“An investment operation is one which, upon thorough analysis, promises safety of principal and an adequate return. Operations not meeting these requirements are speculative.” -Benjamin Graham, The Intelligent Investor
Are you concerned about the markets right now? Do you worry about how your investments might fair in a prolonged decline? If so, I encourage you to think them in terms of that quote above.
According to Ben Graham, Warren Buffett’s teacher at Columbia Business School, an investment must meet two simple criteria:
- First, does it offer safety of principal? In other words, ‘is my initial investment protected somehow such that I’m likely to get it back even if my analysis is faulty?’
- Second, will it provide an adequate return? In other words, ‘am I being adequately compensated for the risk I’m taking here?’
If you can honestly answer both of these questions with a confident ‘yes’ then you should have no worries.

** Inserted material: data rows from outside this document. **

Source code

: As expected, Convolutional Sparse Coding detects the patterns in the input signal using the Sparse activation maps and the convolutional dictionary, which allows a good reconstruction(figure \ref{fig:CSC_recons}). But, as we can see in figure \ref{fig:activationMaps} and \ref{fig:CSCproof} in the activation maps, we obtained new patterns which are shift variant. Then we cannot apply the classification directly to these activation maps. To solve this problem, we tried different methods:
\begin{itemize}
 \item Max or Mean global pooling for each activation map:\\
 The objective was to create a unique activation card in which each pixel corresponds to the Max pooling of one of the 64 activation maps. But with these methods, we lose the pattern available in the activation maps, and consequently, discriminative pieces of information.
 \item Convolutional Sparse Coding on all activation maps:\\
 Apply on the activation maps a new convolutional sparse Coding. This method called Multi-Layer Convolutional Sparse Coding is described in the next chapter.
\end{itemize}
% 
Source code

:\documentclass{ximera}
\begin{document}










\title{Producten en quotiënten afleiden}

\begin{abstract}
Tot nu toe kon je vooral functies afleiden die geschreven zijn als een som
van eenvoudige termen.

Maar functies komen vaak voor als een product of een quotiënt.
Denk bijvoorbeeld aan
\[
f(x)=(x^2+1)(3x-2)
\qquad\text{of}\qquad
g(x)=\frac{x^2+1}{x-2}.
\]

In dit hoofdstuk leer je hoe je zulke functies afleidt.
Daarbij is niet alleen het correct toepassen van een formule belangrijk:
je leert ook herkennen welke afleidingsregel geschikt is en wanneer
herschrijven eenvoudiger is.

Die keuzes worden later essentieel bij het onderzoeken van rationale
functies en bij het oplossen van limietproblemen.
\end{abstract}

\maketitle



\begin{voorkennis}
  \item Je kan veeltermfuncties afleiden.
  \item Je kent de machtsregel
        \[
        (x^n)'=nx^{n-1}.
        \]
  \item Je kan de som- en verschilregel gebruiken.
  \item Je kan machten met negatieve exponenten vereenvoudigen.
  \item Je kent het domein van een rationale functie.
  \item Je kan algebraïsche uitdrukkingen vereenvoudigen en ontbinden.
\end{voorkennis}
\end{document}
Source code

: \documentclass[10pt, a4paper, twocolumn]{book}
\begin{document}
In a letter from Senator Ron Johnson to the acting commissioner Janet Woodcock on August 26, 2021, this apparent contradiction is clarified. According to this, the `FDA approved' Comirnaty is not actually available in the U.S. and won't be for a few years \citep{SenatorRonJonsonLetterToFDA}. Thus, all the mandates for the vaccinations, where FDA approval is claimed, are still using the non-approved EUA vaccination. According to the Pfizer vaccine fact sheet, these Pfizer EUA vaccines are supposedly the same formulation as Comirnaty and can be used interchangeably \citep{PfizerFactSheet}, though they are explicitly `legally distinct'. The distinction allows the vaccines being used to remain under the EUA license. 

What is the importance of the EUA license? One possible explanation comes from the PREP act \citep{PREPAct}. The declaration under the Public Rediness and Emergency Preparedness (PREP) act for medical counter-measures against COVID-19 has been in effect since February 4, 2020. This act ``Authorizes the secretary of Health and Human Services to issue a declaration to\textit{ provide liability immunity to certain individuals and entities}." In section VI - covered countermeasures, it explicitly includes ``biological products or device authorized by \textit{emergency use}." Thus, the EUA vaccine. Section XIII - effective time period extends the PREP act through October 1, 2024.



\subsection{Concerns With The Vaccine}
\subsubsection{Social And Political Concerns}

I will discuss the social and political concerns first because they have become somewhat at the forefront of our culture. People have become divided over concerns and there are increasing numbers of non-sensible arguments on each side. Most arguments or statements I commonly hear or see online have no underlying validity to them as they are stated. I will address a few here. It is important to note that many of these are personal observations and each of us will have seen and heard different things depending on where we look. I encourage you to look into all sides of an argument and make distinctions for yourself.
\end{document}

If you answer either of these with a ‘no’ then you should probably have some sort of stop loss (like the primary trend) in place to make sure you don’t let a speculative position hurt you too badly if it goes against you.
Finally, if you don’t know where to begin in answering these questions then you’re clearly operating outside your own “circle of competence.”
In this case, you probably want to educate yourself a bit more so that you understand how to answer these questions and then focus your efforts going forward on investments that are within your own ability to analyze.
And why not start right where Buffett did with, “The Intelligent Investor“?